··· Material for this exercise
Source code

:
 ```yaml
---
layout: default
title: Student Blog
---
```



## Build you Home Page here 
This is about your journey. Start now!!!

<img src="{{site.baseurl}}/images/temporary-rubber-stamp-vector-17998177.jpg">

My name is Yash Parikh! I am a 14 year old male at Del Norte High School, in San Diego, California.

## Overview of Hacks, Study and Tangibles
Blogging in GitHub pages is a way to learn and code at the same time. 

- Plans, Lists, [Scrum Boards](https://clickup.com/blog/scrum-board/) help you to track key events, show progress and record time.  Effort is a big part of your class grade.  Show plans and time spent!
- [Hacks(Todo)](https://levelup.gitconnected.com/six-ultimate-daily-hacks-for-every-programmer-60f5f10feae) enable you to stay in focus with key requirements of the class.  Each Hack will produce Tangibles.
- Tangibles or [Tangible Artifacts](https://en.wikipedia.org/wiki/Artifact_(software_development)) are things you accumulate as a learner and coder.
······
» **What you will do**
Reproduce every line above containing "time".

» **Response**
Blogging in GitHub pages is a way to learn and code at the same time. 
- Plans, Lists, [Scrum Boards](https://clickup.com/blog/scrum-board/) help you to track key events, show progress and record time.  Effort is a big part of your class grade.  Show plans and time spent!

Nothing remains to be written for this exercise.